Like Ukraine’s drone attacks on Russian refineries, these strikes may have temporary physical effects, he said, but they carry significant psychological weight – enough that Russian President Vladimir Putin has already accused Ukraine of “modern-day piracy.”

But the broader implications will depend on how quickly Russia can repair its offshore systems and whether sustained pressure forces geopolitical recalculations. One potential outcome, Howard said, is pushing Kazakhstan to reroute oil via Azerbaijan and the Baku–Tbilisi–Ceyhan pipeline.

The evolution of Ukraine’s “wolfpacks”

Howard told the Kyiv Post that Ukraine’s USV tactics are becoming more sophisticated with every attack. Effective strikes require planning, intelligence cooperation from allies, and favorable sea conditions – a growing challenge as winter sets in.

But he said Kyiv’s confidence is rising, even as Russia withdraws ships to distant ports and shelters more of its fleet behind the Kerch Strait.

The economics of the tactic are irresistible, Howard argued: a $200,000 sea drone disabling a $14 million warship – or, increasingly, a shadow-fleet tanker.

Wolfpacks typically operate in pairs, often aiming to strike rudders to disable a vessel and force it back to port, as seen in last Friday’s attack.

Ukraine’s ability to penetrate Russian port defenses with USVs, he said, demonstrates how quickly both the technology and tactics are evolving.

And as Moscow concentrates its limited defenses around warships, a new vulnerability has emerged: “Who or what is going to protect the tankers loading up with oil offshore?” Howard asked. “The Russians are overstretched. They can’t protect everything and be everywhere, which allows the wolfpacks to pick their prey.”

“It’s why I called my article The Hunter and the Prey,” he emphasized.

New phase of the conflict

Howard’s assessment lands at a moment when Washington and European capitals are debating the long-term sustainability of Ukraine’s defense strategy.

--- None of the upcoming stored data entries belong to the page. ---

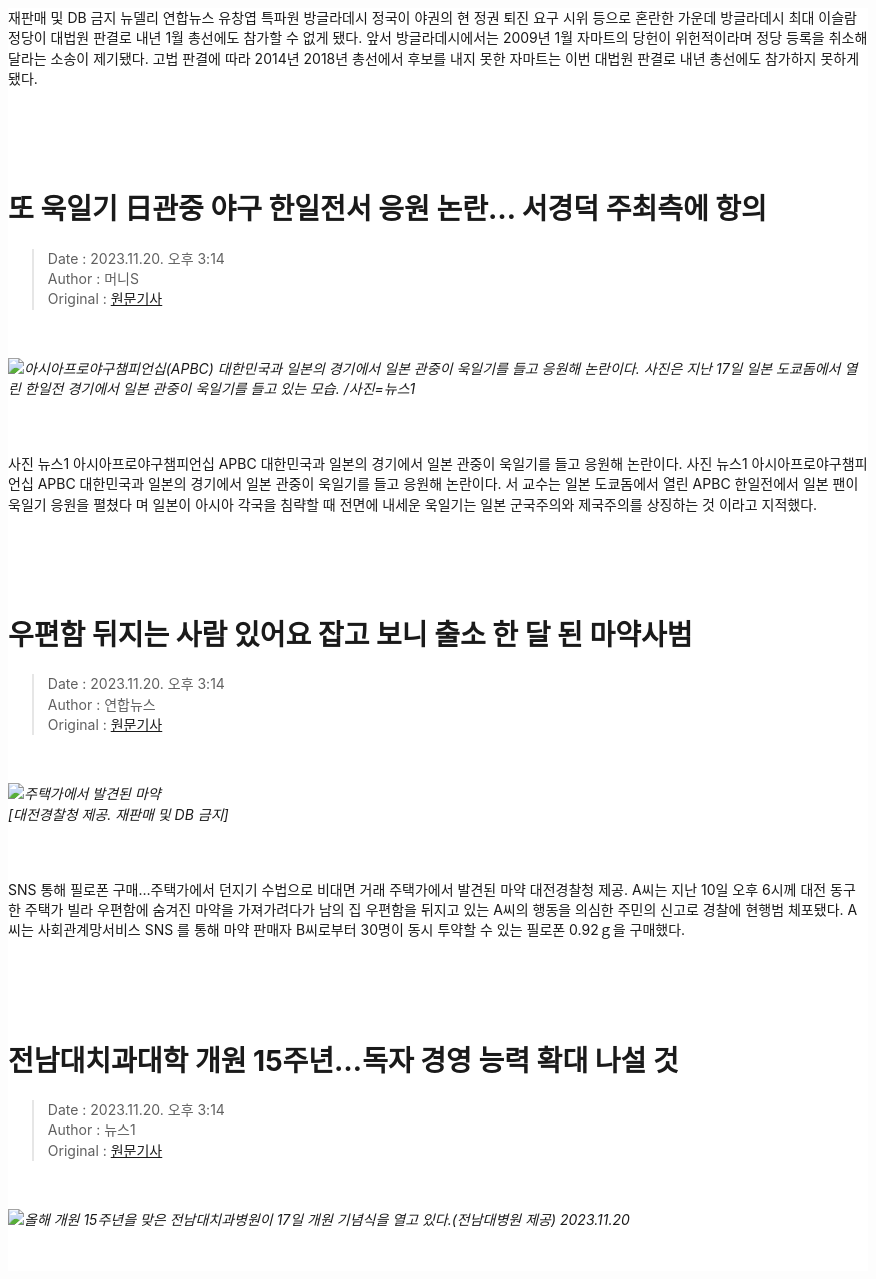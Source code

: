 재판매 및 DB 금지 뉴델리 연합뉴스 유창엽 특파원 방글라데시 정국이 야권의 현 정권 퇴진 요구 시위 등으로 혼란한 가운데 방글라데시 최대 이슬람 정당이 대법원 판결로 내년 1월 총선에도 참가할 수 없게 됐다.
앞서 방글라데시에서는 2009년 1월 자마트의 당헌이 위헌적이라며 정당 등록을 취소해달라는 소송이 제기됐다.
고법 판결에 따라 2014년 2018년 총선에서 후보를 내지 못한 자마트는 이번 대법원 판결로 내년 총선에도 참가하지 못하게 됐다.  
<br/><br/><br/>  

  
# 또 욱일기 日관중 야구 한일전서 응원 논란… 서경덕 주최측에 항의  
  
> Date : 2023.11.20. 오후 3:14  
> Author : 머니S  
> Original : [원문기사](https://n.news.naver.com/mnews/article/417/0000963379?sid=102)  
<br/>  
  
<img src="https://imgnews.pstatic.net/image/417/2023/11/20/0000963379_001_20231120151403715.jpg?type=w647" id="img1"></img><em class="img_desc">아시아프로야구챔피언십(APBC) 대한민국과 일본의 경기에서 일본 관중이 욱일기를 들고 응원해 논란이다. 사진은 지난 17일 일본 도쿄돔에서 열린 한일전 경기에서 일본 관중이 욱일기를 들고 있는 모습. /사진=뉴스1</em>  
<br/><br/>  
  
사진 뉴스1 아시아프로야구챔피언십 APBC 대한민국과 일본의 경기에서 일본 관중이 욱일기를 들고 응원해 논란이다.
사진 뉴스1 아시아프로야구챔피언십 APBC 대한민국과 일본의 경기에서 일본 관중이 욱일기를 들고 응원해 논란이다.
서 교수는 일본 도쿄돔에서 열린 APBC 한일전에서 일본 팬이 욱일기 응원을 펼쳤다 며 일본이 아시아 각국을 침략할 때 전면에 내세운 욱일기는 일본 군국주의와 제국주의를 상징하는 것 이라고 지적했다.  
<br/><br/><br/>  

  
# 우편함 뒤지는 사람 있어요 잡고 보니 출소 한 달 된 마약사범  
  
> Date : 2023.11.20. 오후 3:14  
> Author : 연합뉴스  
> Original : [원문기사](https://n.news.naver.com/mnews/article/001/0014342575?sid=102)  
<br/>  
  
<img src="https://imgnews.pstatic.net/image/001/2023/11/20/AKR20231120111700063_04_i_P4_20231120151410718.jpg?type=w647" id="img1"></img><em class="img_desc">주택가에서 발견된 마약<br/>[대전경찰청 제공. 재판매 및 DB 금지]</em>  
<br/><br/>  
  
SNS 통해 필로폰 구매…주택가에서 던지기 수법으로 비대면 거래 주택가에서 발견된 마약 대전경찰청 제공.
A씨는 지난 10일 오후 6시께 대전 동구 한 주택가 빌라 우편함에 숨겨진 마약을 가져가려다가 남의 집 우편함을 뒤지고 있는 A씨의 행동을 의심한 주민의 신고로 경찰에 현행범 체포됐다.
A씨는 사회관계망서비스 SNS 를 통해 마약 판매자 B씨로부터 30명이 동시 투약할 수 있는 필로폰 0.92ｇ을 구매했다.  
<br/><br/><br/>  

  
# 전남대치과대학 개원 15주년…독자 경영 능력 확대 나설 것  
  
> Date : 2023.11.20. 오후 3:14  
> Author : 뉴스1  
> Original : [원문기사](https://n.news.naver.com/mnews/article/421/0007187414?sid=102)  
<br/>  
  
<img src="https://imgnews.pstatic.net/image/421/2023/11/20/0007187414_001_20231120151403734.jpg?type=w647" id="img1"></img><em class="img_desc">올해 개원 15주년을 맞은 전남대치과병원이 17일 개원 기념식을 열고 있다.(전남대병원 제공) 2023.11.20</em>  
<br/><br/>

His core argument – that Kyiv is shaping a new maritime battlespace where unmanned systems can disrupt Russia’s war economy – is likely to provoke discussion among policymakers watching for signs of escalation.

Whether the pressure on Novorossiysk becomes decisive, or whether Russia adapts, remains an open question.

But Howard says one reality is already clear: Ukraine, a country with no conventional navy, has turned the Black Sea into a zone where the Kremlin can no longer operate with impunity.

For now, Kyiv’s drones are rewriting the rules of naval power – and forcing Moscow to confront a new kind of maritime war, one in which the hunter and the hunted have traded places.